Woo hoo! After several months of what seemed like endless hours of hand quilting, I have finished quilting my Friends of Baltimore. Wheeeeee!!! I have sewn the binding on and now have to stitch it down, add a label on the back, and add a sleeve before I'm done. I'm nervous about the binding - I want the quilt to hang perfectly flat after all the work I've put into it. It may take a tiny bit of blocking to make that happen, which is just fine. Here's a picture of it, lying on the floor upstairs.

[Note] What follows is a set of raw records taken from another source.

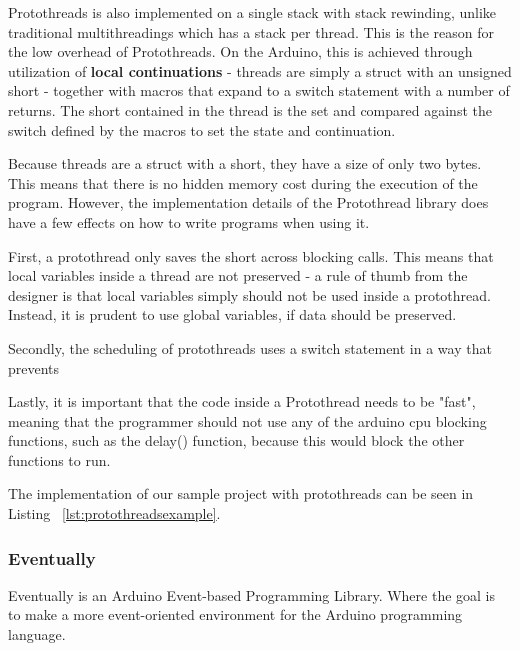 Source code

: Protothreads is also implemented on a single stack with stack rewinding, unlike traditional multithreadings which has a stack per thread. This is the reason for the low overhead of Protothreads. On the Arduino, this is achieved through utilization of \textbf{local continuations} - threads are simply a struct with an unsigned short - together with macros that expand to a switch statement with a number of returns. The short contained in the thread is the set and compared against the switch defined by the macros to set the state and continuation.

Because threads are a struct with a short, they have a size of only two bytes. This means that there is no hidden memory cost during the execution of the program. However, the implementation details of the Protothread library does have a few effects on how to write programs when using it. 

First, a protothread only saves the short across blocking calls. This means that local variables inside a thread are not preserved - a rule of thumb from the designer is that local variables simply should not be used inside a protothread. Instead, it is prudent to use global variables, if data should be preserved.

Secondly, the scheduling of protothreads uses a switch statement in a way that prevents 




Lastly, it is important that the code inside a Protothread needs to be "fast", meaning that the programmer should not use any of the arduino cpu blocking functions, such as the delay() function, because this would block the other functions to run. ~\cite{AdamDunkelProtothreads}

The implementation of our sample project with protothreads can be seen in Listing ~\ref{lst:protothreadsexample}.







\subsubsection{Eventually}
Eventually is an Arduino Event-based Programming Library. Where the goal is to make a more event-oriented environment for the Arduino programming language.


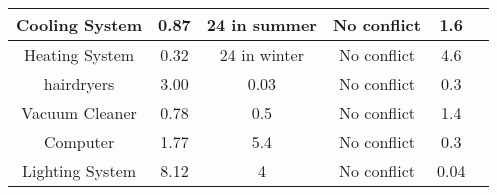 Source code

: \documentclass[12pt]{article}
\begin{document}
\begin{center}
\begin{tabular}{|c | c |c | c |c  |c|}
        Cooling System  & 0.87                        & 24 in summer             & No conflict             & 1.6   \\ \hline
        Heating System  & 0.32                        & 24 in winter             & No conflict             & 4.6   \\ \hline
        hairdryers      & 3.00                        & 0.03                     & No conflict             & 0.3   \\ \hline
        Vacuum Cleaner  & 0.78                        & 0.5                      & No conflict             & 1.4   \\ \hline
        Computer        & 1.77                        & 5.4                      & No conflict             & 0.3   \\\hline
        Lighting System & 8.12                        & 4                        & No conflict             & 0.04  \\ \hline
    \end{tabular}
\end{center}
\end{document}
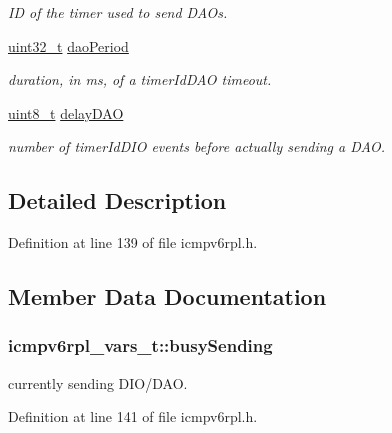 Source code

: \begin{DoxyCompactItemize}
\begin{DoxyCompactList}\small\item\em ID of the timer used to send D\+A\+Os. \end{DoxyCompactList}\item 
\hyperlink{_p_e___types_8h_a33594304e786b158f3fb30289278f5af}{uint32\+\_\+t} \hyperlink{structicmpv6rpl__vars__t_a91b6d595a19065508d23ef188daf47f3}{dao\+Period}
\begin{DoxyCompactList}\small\item\em duration, in ms, of a timer\+Id\+D\+AO timeout. \end{DoxyCompactList}\item 
\hyperlink{_p_e___types_8h_aba7bc1797add20fe3efdf37ced1182c5}{uint8\+\_\+t} \hyperlink{structicmpv6rpl__vars__t_af7f9f1a6d63edad786ec52a23a1c13e3}{delay\+D\+AO}
\begin{DoxyCompactList}\small\item\em number of timer\+Id\+D\+IO events before actually sending a D\+AO. \end{DoxyCompactList}\end{DoxyCompactItemize}


\subsection{Detailed Description}


Definition at line 139 of file icmpv6rpl.\+h.



\subsection{Member Data Documentation}
\subsubsection[{\texorpdfstring{busy\+Sending}{busySending}}]{ icmpv6rpl\+\_\+vars\+\_\+t\+::busy\+Sending}\hypertarget{structicmpv6rpl__vars__t_a42b926acc9b45cdbde4dfa18014facd5}{}\label{structicmpv6rpl__vars__t_a42b926acc9b45cdbde4dfa18014facd5}


currently sending D\+I\+O/\+D\+AO. 



Definition at line 141 of file icmpv6rpl.\+h.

All of the blocks are quilted with cross-hatching, while the borders are quilted with bead board quilting. Everything is stitched in the ditch, and all of the applique is stitched in a matching color. I love hand quilting - it is pure relaxation for me (except for the finger sticks!).
Now that I'm finished quilting Friends, I am having a bit of withdrawal -- what shall I work on next? First - here are some other things I've worked on this past month - and have at least partially finished. Below is my Borrowed Roses quilt. I need to make a few adjustments to the pattern, and then it will be available via mail order (probably in 2-3 weeks) from Quakertown Quilts.
Here's a close-up of the quilt -- it is one of the easiest applique quilts I've made, as the pieces are large (the blocks are 22 inches square), and the feathered swag border, while it looks difficult, is actually very fast and very easy to applique because the pieces are also large. Yay for easy, right?!!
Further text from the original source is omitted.